The answer is YES!
Sometimes Doctors fail to catch brain injuries. An example- Jack and Diane- two American kids growing up in the heartland- (apologies to John Mellencamp throughout) have been in a bad car accident just outside the Tastee Freez where Diane works. Jack is taken to the hospital by ambulance with complaints of back and hip pain. Diane goes home but later that evening starts noticing severe head pain. So she now goes to the emergency room.
Both Jack and Diane will see a triage nurse who will be interested in and record their complaints. In Jack’s case the immediate focus will be on Jack’s back and hip pain. Diane, because she reports severe headaches- will have the focus on her head.
Jack will later be seen by a Doctor who will likely order x-rays of his low back and hips to try to assess what is going on for purposes of a diagnosis and treatment.
Diane will be seen by a Doctor who will evaluate the headache complaints and may order an scan of her brain to look for some type of brain trauma.
Now watch what happens. Jack’s back and hip problems are diagnosed as fractures and he is admitted into the hospital and given pain medicines. The pain medicines may mask signs of a traumatic brain injury. And he may continue on those pain medicines long after he is discharged from the hospitial. Weeks later he comes off of the pain medicines. His football coach notices he is shorter tempered than before-and he just doesn’t seem to remember the plays as well. Will this mess up Jack’s plans to be a football star? Maybe it’s still the back injury, the coach thinks.
In Diane’s case the brain scan came back “normal” and the headache resolves over the many hours she is in the emergency room. The Doctor discharges her and tells her to see her primary doctor if she develops “worsening symptoms”. Over the next weeks she is noticing some mild headaches and work seems to be more difficult. She can’t miss work. She may get fired. It may just be problems with her new boss at the Tastee Freez, she thinks.
In both of these examples a traumatic brain injury could be responsible but has gone undiagnosed. Numerous medical studies report a delay in treatment can negatively impact the outcome.
About 1.7 MILLION people suffer a traumatic brain injury each year in the United States alone. Almost 80% of those – 1.365 million are treated and released from an emergency room. According to the Center for Disease Control and Prevention (the CDC) “ In general, total combined rates for traumatic brain injury (TBI)-related emergency department (ED) visits, hospitalizations and deaths have increased over the past decade,” [2001-2010 statistics]. Traumatic Brain Injuries result from many different type of events.
It is important for friends, family to be vigilant for the potential of a traumatic brain injury. The patient may very well not be aware of the problems.

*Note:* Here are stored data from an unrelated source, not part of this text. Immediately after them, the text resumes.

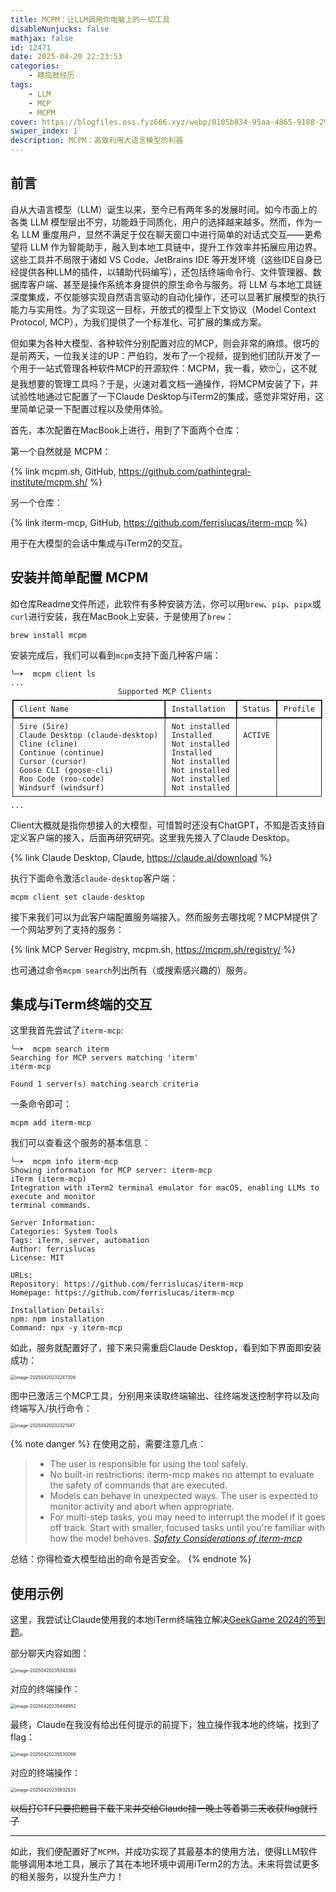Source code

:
 ```yaml
---
title: MCPM：让LLM调用你电脑上的一切工具
disableNunjucks: false
mathjax: false
id: 12471
date: 2025-04-20 22:23:53
categories:
    - 瞎捣鼓经历
tags:
    - LLM
    - MCP
    - MCPM
cover: https://blogfiles.oss.fyz666.xyz/webp/0105b834-95aa-4865-9188-29b1e008a929.webp
swiper_index: 1
description: MCPM：高效利用大语言模型的利器
---
```


## 前言

自从大语言模型（LLM）诞生以来，至今已有两年多的发展时间。如今市面上的各类 LLM 模型层出不穷，功能趋于同质化，用户的选择越来越多。然而，作为一名 LLM 重度用户，显然不满足于仅在聊天窗口中进行简单的对话式交互——更希望将 LLM 作为智能助手，融入到本地工具链中，提升工作效率并拓展应用边界。这些工具并不局限于诸如 VS Code、JetBrains IDE 等开发环境（这些IDE自身已经提供各种LLM的插件，以辅助代码编写），还包括终端命令行、文件管理器、数据库客户端、甚至是操作系统本身提供的原生命令与服务。将 LLM 与本地工具链深度集成，不仅能够实现自然语言驱动的自动化操作，还可以显著扩展模型的执行能力与实用性。为了实现这一目标，开放式的模型上下文协议（Model Context Protocol, MCP），为我们提供了一个标准化、可扩展的集成方案。

但如果为各种大模型、各种软件分别配置对应的MCP，则会非常的麻烦。很巧的是前两天，一位我关注的UP：严伯钧，发布了一个视频，提到他们团队开发了一个用于一站式管理各种软件MCP的开源软件：MCPM，我一看，欸🤓👆，这不就是我想要的管理工具吗？于是，火速对着文档一通操作，将MCPM安装了下，并试验性地通过它配置了一下Claude Desktop与iTerm2的集成，感觉非常好用，这里简单记录一下配置过程以及使用体验。

首先，本次配置在MacBook上进行，用到了下面两个仓库：

第一个自然就是 MCPM：

{% link mcpm.sh, GitHub, https://github.com/pathintegral-institute/mcpm.sh/ %}

另一个仓库：

{% link iterm-mcp, GitHub, https://github.com/ferrislucas/iterm-mcp %}

用于在大模型的会话中集成与iTerm2的交互。

## 安装并简单配置 MCPM

如仓库Readme文件所述，此软件有多种安装方法，你可以用`brew`、`pip`、`pipx`或`curl`进行安装，我在MacBook上安装，于是使用了`brew`：

```shell
brew install mcpm
```


安装完成后，我们可以看到`mcpm`支持下面几种客户端：

```shell
╰─➤  mcpm client ls
...
                        Supported MCP Clients
┏━━━━━━━━━━━━━━━━━━━━━━━━━━━━━━━━━┳━━━━━━━━━━━━━━━┳━━━━━━━━┳━━━━━━━━━┓
┃ Client Name                     ┃ Installation  ┃ Status ┃ Profile ┃
┡━━━━━━━━━━━━━━━━━━━━━━━━━━━━━━━━━╇━━━━━━━━━━━━━━━╇━━━━━━━━╇━━━━━━━━━┩
│ 5ire (5ire)                     │ Not installed │        │         │
│ Claude Desktop (claude-desktop) │ Installed     │ ACTIVE │         │
│ Cline (cline)                   │ Not installed │        │         │
│ Continue (continue)             │ Installed     │        │         │
│ Cursor (cursor)                 │ Not installed │        │         │
│ Goose CLI (goose-cli)           │ Not installed │        │         │
│ Roo Code (roo-code)             │ Not installed │        │         │
│ Windsurf (windsurf)             │ Not installed │        │         │
└─────────────────────────────────┴───────────────┴────────┴─────────┘
...
```

Client大概就是指你想接入的大模型，可惜暂时还没有ChatGPT，不知是否支持自定义客户端的接入，后面再研究研究。这里我先接入了Claude Desktop。

{% link Claude Desktop, Claude, https://claude.ai/download %}

执行下面命令激活`claude-desktop`客户端：

```shell
mcpm client set claude-desktop
```

接下来我们可以为此客户端配置服务端接入。然而服务去哪找呢？MCPM提供了一个网站罗列了支持的服务：

{% link MCP Server Registry, mcpm.sh, https://mcpm.sh/registry/ %}

也可通过命令`mcpm search`列出所有（或搜索感兴趣的）服务。

## 集成与iTerm终端的交互

这里我首先尝试了`iterm-mcp`:

```shell
╰─➤  mcpm search iterm
Searching for MCP servers matching 'iterm'
iterm-mcp

Found 1 server(s) matching search criteria
```

一条命令即可：

```shell
mcpm add iterm-mcp
```

我们可以查看这个服务的基本信息：

```shell
╰─➤  mcpm info iterm-mcp
Showing information for MCP server: iterm-mcp
iTerm (iterm-mcp)
Integration with iTerm2 terminal emulator for macOS, enabling LLMs to execute and monitor
terminal commands.

Server Information:
Categories: System Tools
Tags: iTerm, server, automation
Author: ferrislucas
License: MIT

URLs:
Repository: https://github.com/ferrislucas/iterm-mcp
Homepage: https://github.com/ferrislucas/iterm-mcp

Installation Details:
npm: npm installation
Command: npx -y iterm-mcp
```

如此，服务就配置好了，接下来只需重启Claude Desktop，看到如下界面即安装成功：

<img src="https://blogfiles.oss.fyz666.xyz/png/af0d82a3-edd5-496d-a45a-d8e05e60a1f7.png" alt="image-20250420232247306" style="zoom:50%;" />

图中已激活三个MCP工具，分别用来读取终端输出、往终端发送控制字符以及向终端写入/执行命令：

<img src="https://blogfiles.oss.fyz666.xyz/png/eb03cea5-aae3-41de-ab0a-0e7a748b354b.png" alt="image-20250420232321547" style="zoom:50%;" />

{% note danger %}
在使用之前，需要注意几点：
> - The user is responsible for using the tool safely.
> - No built-in restrictions: iterm-mcp makes no attempt to evaluate the safety of commands that are executed.
> - Models can behave in unexpected ways. The user is expected to monitor activity and abort when appropriate.
> - For multi-step tasks, you may need to interrupt the model if it goes off track. Start with smaller, focused tasks until you're familiar with how the model behaves.
> <cite><a href="https://github.com/ferrislucas/iterm-mcp?tab=readme-ov-file#safety-considerations">Safety Considerations of iterm-mcp</a></cite>

总结：你得检查大模型给出的命令是否安全。
{% endnote %}

## 使用示例

这里，我尝试让Claude使用我的本地iTerm终端独立解决[GeekGame 2024的签到题](https://github.com/PKU-GeekGame/geekgame-4th/tree/master/official_writeup/tutorial-signin)。

部分聊天内容如图：

<img src="https://blogfiles.oss.fyz666.xyz/png/ef5f1a3b-f419-436f-b827-9022838859e8.png" alt="image-20250420235343383" style="zoom:50%;" />

对应的终端操作：

<img src="https://blogfiles.oss.fyz666.xyz/png/dab2c403-f96e-4878-b10e-f92aa27b3898.png" alt="image-20250420235448952" style="zoom:50%;" />

最终，Claude在我没有给出任何提示的前提下，独立操作我本地的终端，找到了flag：

<img src="https://blogfiles.oss.fyz666.xyz/png/ffe24038-a3b2-4b9b-b087-cd11ffab1c6d.png" alt="image-20250420235530069" style="zoom:50%;" />

对应的终端操作：

<img src="https://blogfiles.oss.fyz666.xyz/png/c7df279f-01cc-4ec3-8495-530f6723d60d.png" alt="image-20250420235632533" style="zoom:50%;" />

~~以后打CTF只要把题目下载下来并交给Claude挂一晚上等着第二天收获flag就行了~~

---

如此，我们便配置好了`MCPM`，并成功实现了其最基本的使用方法，使得LLM软件能够调用本地工具，展示了其在本地环境中调用iTerm2的方法。未来将尝试更多的相关服务，以提升生产力！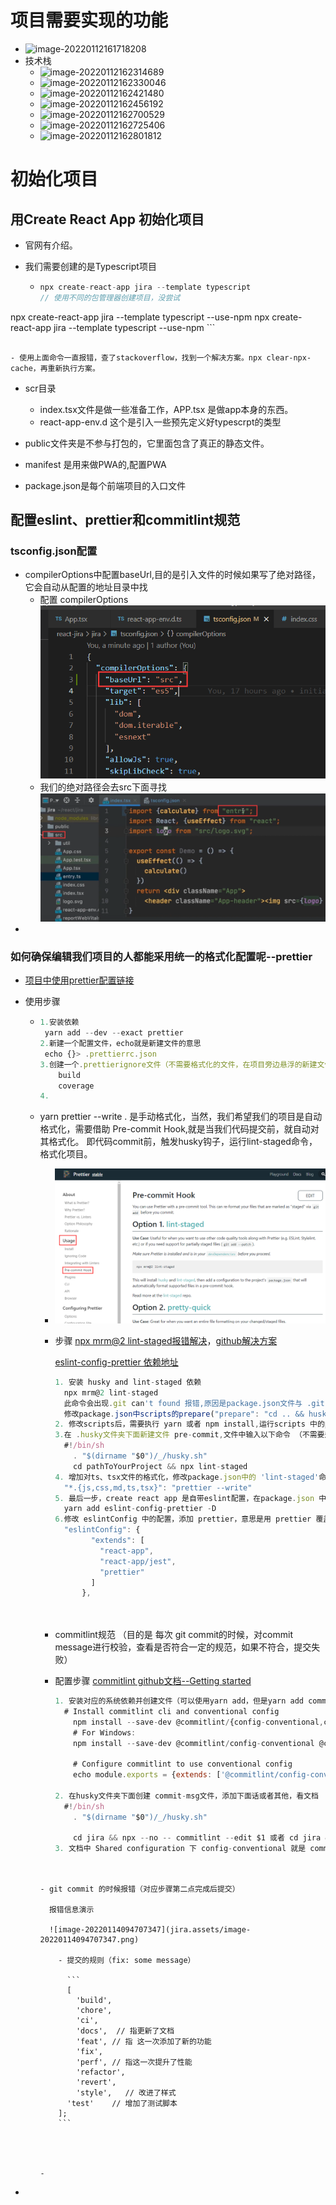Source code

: # 项目需要实现的功能

- ![image-20220112161718208](C:%5CUsers%5C%E7%8E%8B%E5%BC%BA%5CDesktop%5Cnote%5Creact-jira%5C1.assets%5Cimage-20220112161718208.png)
- 技术栈
  - ![image-20220112162314689](C:%5CUsers%5C%E7%8E%8B%E5%BC%BA%5CDesktop%5Cnote%5Creact-jira%5C1.assets%5Cimage-20220112162314689.png)
  - ![image-20220112162330046](C:%5CUsers%5C%E7%8E%8B%E5%BC%BA%5CDesktop%5Cnote%5Creact-jira%5C1.assets%5Cimage-20220112162330046.png)
  - ![image-20220112162421480](C:%5CUsers%5C%E7%8E%8B%E5%BC%BA%5CDesktop%5Cnote%5Creact-jira%5C1.assets%5Cimage-20220112162421480.png)
  - ![image-20220112162456192](C:%5CUsers%5C%E7%8E%8B%E5%BC%BA%5CDesktop%5Cnote%5Creact-jira%5C1.assets%5Cimage-20220112162456192.png)
  - ![image-20220112162700529](C:%5CUsers%5C%E7%8E%8B%E5%BC%BA%5CDesktop%5Cnote%5Creact-jira%5C1.assets%5Cimage-20220112162700529.png)
  - ![image-20220112162725406](C:%5CUsers%5C%E7%8E%8B%E5%BC%BA%5CDesktop%5Cnote%5Creact-jira%5C1.assets%5Cimage-20220112162725406.png)
  - ![image-20220112162801812](C:%5CUsers%5C%E7%8E%8B%E5%BC%BA%5CDesktop%5Cnote%5Creact-jira%5C1.assets%5Cimage-20220112162801812.png)



# 初始化项目

## 用Create React App 初始化项目

- 官网有介绍。

- 我们需要创建的是Typescript项目

  - ```javascript
    npx create-react-app jira --template typescript
    // 使用不同的包管理器创建项目，没尝试
npx create-react-app jira --template typescript --use-npm
    npx create-react-app jira --template typescript --use-npm
    ```
  ```
    
  - 使用上面命令一直报错，查了stackoverflow，找到一个解决方案。npx clear-npx-cache，再重新执行方案。
  ```
  
- scr目录

  - index.tsx文件是做一些准备工作，APP.tsx 是做app本身的东西。
  - react-app-env.d  这个是引入一些预先定义好typescrpt的类型

- public文件夹是不参与打包的，它里面包含了真正的静态文件。

- manifest 是用来做PWA的,配置PWA

- package.json是每个前端项目的入口文件



## 配置eslint、prettier和commitlint规范

### tsconfig.json配置

- compilerOptions中配置baseUrl,目的是引入文件的时候如果写了绝对路径，它会自动从配置的地址目录中找
  - 配置 compilerOptions
    ![image-20220113101101510](jira.assets/image-20220113101101510.png)
  - 我们的绝对路径会去src下面寻找
    ![image-20220113101010100](jira.assets/image-20220113101010100.png)
- 

### 如何确保编辑我们项目的人都能采用统一的格式化配置呢--prettier

- [项目中使用prettier配置链接](https://prettier.io/docs/en/install.html)

- 使用步骤

  - ```javascript
    1.安装依赖
     yarn add --dev --exact prettier
    2.新建一个配置文件，echo就是新建文件的意思
     echo {}> .prettierrc.json
    3.创建一个.prettierignore文件（不需要格式化的文件，在项目旁边悬浮的新建文件创建），并输入
        build
        coverage
    4.
    ```

  - yarn prettier --write . 是手动格式化，当然，我们希望我们的项目是自动格式化，需要借助 Pre-commit Hook,就是当我们代码提交前，就自动对其格式化。 即代码commit前，触发husky钩子，运行lint-staged命令，格式化项目。

    - ![image-20220113110332581](jira.assets/image-20220113110332581.png)

    - 步骤 [npx mrm@2 lint-staged报错解决](https://typicode.github.io/husky/#/?id=custom-directory)，[github解决方案](https://github.com/okonet/lint-staged/issues/961)

      [eslint-config-prettier 依赖地址](https://prettier.io/docs/en/install.html#eslint-and-other-linters)

      ```javascript
      1. 安装 husky and lint-staged 依赖
      	npx mrm@2 lint-staged 
      	此命令会出现.git can't found 报错,原因是package.json文件与 .git 不在同一目录下，不同层级，参考官网提示（在步骤后面的地址中）。
      	修改package.json中scripts的prepare("prepare": "cd .. && husky install jira/.husky"),
      2. 修改scripts后，需要执行 yarn 或者 npm install,运行scripts 中的prepare,会在目录下面生成 .husky文件夹
      3.在 .husky文件夹下面新建文件 pre-commit,文件中输入以下命令 （不需要运行npx mrm@2 lint-staged 这个命令）
      	#!/bin/sh
          . "$(dirname "$0")/_/husky.sh"
          cd pathToYourProject && npx lint-staged
      4. 增加对ts、tsx文件的格式化，修改package.json中的 'lint-staged'命令
      	"*.{js,css,md,ts,tsx}": "prettier --write"	
      5. 最后一步，create react app 是自带eslint配置，在package.json 中 eslintConfig 。prettier和eslint一起工作的时候会冲突，所以需要专门对eslint配置以下，安装一下依赖。文档在prettier官网-Usage-install 目录第二条。
      	yarn add eslint-config-prettier -D 
      6.修改 eslintConfig 中的配置，添加 prettier，意思是用 prettier 覆盖了一部分原来的规则
      	"eslintConfig": {
              "extends": [
                "react-app",
                "react-app/jest",
                "prettier"
              ]
        	},
            
      	
      ```

      

    - commitlint规范 （目的是 每次 git commit的时候，对commit message进行校验，查看是否符合一定的规范，如果不符合，提交失败）

    - 配置步骤 [commitlint github文档--Getting started](https://github.com/conventional-changelog/commitlint)

      ```javascript
      1. 安装对应的系统依赖并创建文件（可以使用yarn add，但是yarn add commitlint/config-conventional 没有这个模块，必须使用npm install这个模块  echo文件的时候需要去掉引号，官网有问题）
      	# Install commitlint cli and conventional config
          npm install --save-dev @commitlint/{config-conventional,cli}
          # For Windows:
          npm install --save-dev @commitlint/config-conventional @commitlint/cli
      
          # Configure commitlint to use conventional config
          echo module.exports = {extends: ['@commitlint/config-conventional']} > commitlint.config.js
      
      2. 在husky文件夹下面创建 commit-msg文件，添加下面话或者其他，看文档
      	#!/bin/sh
          . "$(dirname "$0")/_/husky.sh"
      
          cd jira && npx --no -- commitlint --edit $1 或者 cd jira && npx commitlint --edit $1 等等
      3. 文档中 Shared configuration 下 config-conventional 就是 commit 的规则
      	
    ```
    
    - git commit 的时候报错（对应步骤第二点完成后提交）
    
      报错信息演示
    
      ![image-20220114094707347](jira.assets/image-20220114094707347.png)
    
        - 提交的规则（fix: some message）
        
          ```
          [
            'build', 
            'chore',
            'ci',
            'docs',  // 指更新了文档
            'feat', // 指 这一次添加了新的功能
            'fix',
            'perf', // 指这一次提升了性能
            'refactor',
            'revert',
            'style',   // 改进了样式
          'test'	// 增加了测试脚本
        ];
        ```
    
      
        
    
    - 

- 

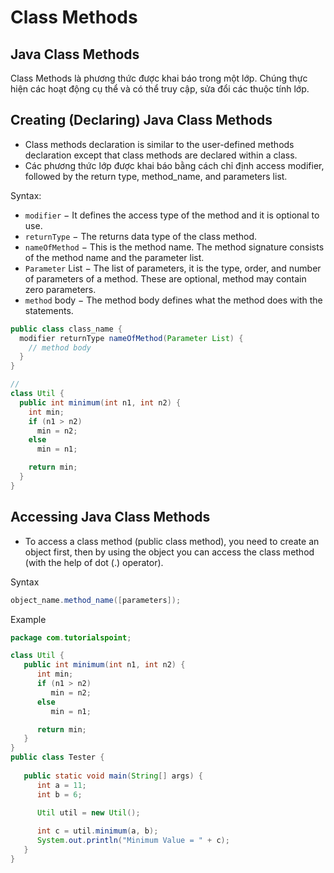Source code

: # Class Methods

## Java Class Methods

Class Methods là phương thức được khai báo trong một lớp. Chúng thực hiện các hoạt động cụ thể và có thể truy cập, sửa đổi các thuộc tính lớp.

## Creating (Declaring) Java Class Methods

- Class methods declaration is similar to the user-defined methods declaration except that class methods are declared within a class.
- Các phương thức lớp được khai báo bằng cách chỉ định access modifier, followed by the return type, method_name, and parameters list.

Syntax:

- `modifier` − It defines the access type of the method and it is optional to use.
- `returnType` − The returns data type of the class method.
- `nameOfMethod` − This is the method name. The method signature consists of the method name and the parameter list.
- `Parameter` List − The list of parameters, it is the type, order, and number of parameters of a method. These are optional, method may contain zero parameters.
- `method` body − The method body defines what the method does with the statements.

```java
public class class_name {
  modifier returnType nameOfMethod(Parameter List) {
    // method body
  }
}

// 
class Util {
  public int minimum(int n1, int n2) {
    int min;
    if (n1 > n2)
      min = n2;
    else
      min = n1;

    return min;
  }
}
```

## Accessing Java Class Methods

- To access a class method (public class method), you need to create an object first, then by using the object you can access the class method (with the help of dot (.) operator).

Syntax

```java
object_name.method_name([parameters]);
```

Example

```java
package com.tutorialspoint;

class Util {
   public int minimum(int n1, int n2) {
      int min;
      if (n1 > n2)
         min = n2;
      else
         min = n1;

      return min; 
   }
}
public class Tester {
   
   public static void main(String[] args) {
      int a = 11;
      int b = 6;

      Util util = new Util();
	  
      int c = util.minimum(a, b);
      System.out.println("Minimum Value = " + c);
   }
}
```


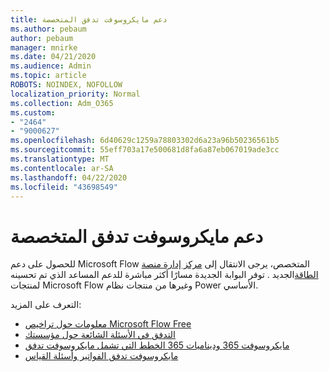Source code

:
 ```yaml
---
title: دعم مايكروسوفت تدفق المتخصصة
ms.author: pebaum
author: pebaum
manager: mnirke
ms.date: 04/21/2020
ms.audience: Admin
ms.topic: article
ROBOTS: NOINDEX, NOFOLLOW
localization_priority: Normal
ms.collection: Adm_O365
ms.custom:
- "2464"
- "9000627"
ms.openlocfilehash: 6d40629c1259a78803302d6a23a96b50236561b5
ms.sourcegitcommit: 55eff703a17e500681d8fa6a87eb067019ade3cc
ms.translationtype: MT
ms.contentlocale: ar-SA
ms.lasthandoff: 04/22/2020
ms.locfileid: "43698549"
---
```

# <a name="microsoft-flow-specialized-support"></a>دعم مايكروسوفت تدفق المتخصصة

للحصول على دعم Microsoft Flow المتخصص، يرجى الانتقال إلى [مركز إدارة منصة الطاقة](https://aka.ms/flowadminsupport)الجديد . توفر البوابة الجديدة مسارًا أكثر مباشرة للدعم المساعد الذي تم تحسينه لمنتجات Microsoft Flow وغيرها من منتجات نظام Power الأساسي.

التعرف على المزيد:
- [معلومات حول تراخيص Microsoft Flow Free](https://go.microsoft.com/fwlink/?linkid=2095610)
- [التدفق في الأسئلة الشائعة حول مؤسستك](https://go.microsoft.com/fwlink/?linkid=2072608)
- [مايكروسوفت 365 وديناميات 365 الخطط التي تشمل مايكروسوفت تدفق](https://go.microsoft.com/fwlink/?linkid=2072406)
- [مايكروسوفت تدفق الفواتير وأسئلة القياس](https://go.microsoft.com/fwlink/?linkid=2072612)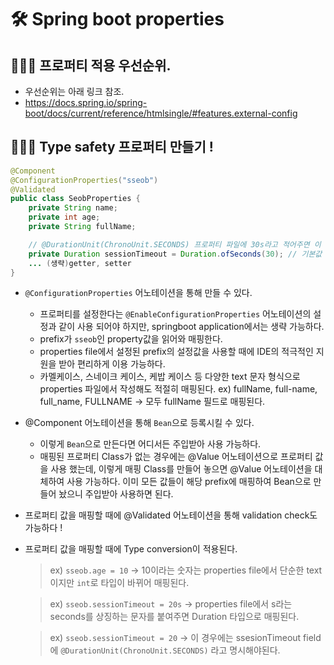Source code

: # 🛠 Spring boot properties


## 🧑🏻‍💻 프로퍼티 적용 우선순위.
- 우선순위는 아래 링크 참조.
- https://docs.spring.io/spring-boot/docs/current/reference/htmlsingle/#features.external-config

## 🧑🏻‍💻 Type safety 프로퍼티 만들기 !

```java
@Component
@ConfigurationProperties("sseob")
@Validated
public class SeobProperties {
	private String name;
	private int age;
	private String fullName;

    // @DurationUnit(ChronoUnit.SECONDS) 프로퍼티 파일에 30s라고 적어주면 이 어노테이션은 생략 가능하다.
	private Duration sessionTimeout = Duration.ofSeconds(30); // 기본값 30초
    ... (생략)getter, setter
}
```

- `@ConfigurationProperties` 어노테이션을 통해 만들 수 있다.
    - 프로퍼티를 설정한다는 `@EnableConfigurationProperties` 어노테이션의 설정과 같이 사용 되어야 하지만, springboot application에서는 생략 가능하다.
    - prefix가 `sseob`인 property값을 읽어와 매핑한다.
    - properties file에서 설정된 prefix의 설정값을 사용할 때에 IDE의 적극적인 지원을 받아 편리하게 이용 가능하다.
    - 카멜케이스, 스네이크 케이스, 케밥 케이스 등 다양한 text 문자 형식으로 properties 파일에서 작성해도 적절히 매핑된다.
        ex) fullName, full-name, full_name, FULLNAME -> 모두 fullName 필드로 매핑된다.

- @Component 어노테이션을 통해 `Bean`으로 등록시킬 수 있다.
    - 이렇게 `Bean`으로 만든다면 어디서든 주입받아 사용 가능하다.
    - 매핑된 프로퍼티 Class가 없는 경우에는 @Value 어노테이션으로 프로퍼티 값을 사용 했는데, 이렇게 매핑 Class를 만들어 놓으면 @Value 어노테이션을 대체하여 사용 가능하다. 이미 모든 값들이 해당 prefix에 매핑하여 Bean으로 만들어 놨으니 주입받아 사용하면 된다.

- 프로퍼티 값을 매핑할 때에 @Validated 어노테이션을 통해 validation check도 가능하다 !
- 프로퍼티 값을 매핑할 때에 Type conversion이 적용된다.
    > ex) `sseob.age = 10` -> 10이라는 숫자는 properties file에서 단순한 text이지만 `int`로 타입이 바뀌어 매핑된다.

    > ex) `sseob.sessionTimeout = 20s` -> properties file에서 s라는 seconds를 상징하는 문자를 붙여주면 Duration 타입으로 매핑된다.

    > ex) `sseob.sessionTimeout = 20` -> 이 경우에는 ssesionTimeout field에 `@DurationUnit(ChronoUnit.SECONDS)` 라고 명시해야된다.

Things to look for according to the Mayo Clinic include:
For milld traumatic brain injury the signs and symptoms may include:
- Physical symptoms
- Loss of consciousness for a few seconds to a few minutes
- No loss of consciousness, but a state of being dazed, confused or disoriented
- Nausea or vomiting
- Fatigue or drowsiness
- Difficulty sleeping
- Sleeping more than usual
- Dizziness or loss of balance
- Sensory symptoms
- Sensory problems, such as blurred vision, ringing in the ears, a bad taste in the mouth or changes in the ability to smell
- Sensitivity to light or sound
- Cognitive or mental symptoms
- Memory or concentration problems
- Mood changes or mood swings
- Feeling depressed or anxious
For Moderate to severe traumatic brain injuries may include any of the signs and symptoms of mild injury, as well as the following symptoms that may appear within the first hours to days after a head injury:
- Physical symptoms
- Loss of consciousness from several minutes to hours
- Persistent headache or headache that worsens
- Repeated vomiting or nausea
- Convulsions or seizures
- Dilation of one or both pupils of the eyes
- Clear fluids draining from the nose or ears
- Inability to awaken from sleep
- Weakness or numbness in fingers and toes
- Loss of coordination
- Cognitive or mental symptoms
- Profound confusion
- Agitation, combativeness or other unusual behavior
- Slurred speech
- Coma and other disorders of consciousness
“Infants and young children with brain injuries may lack the communication skills to report headaches, sensory problems, confusion and similar symptoms,” According to the Mayo Clinic. Below is a list of symptoms to be aware of:
- Change in eating or nursing habits
- Persistent crying and inability to be consoled
- Unusual or easy irritability
- Change in ability to pay attention
- Change in sleep habits
- Sad or depressed mood
- Loss of interest in favorite toys or activities
If you are someone you know has some of these symptoms or you suspect a traumatic brain injury get help- seek medical attention and make sure the Doctor or other health care provider is made aware of your concerns.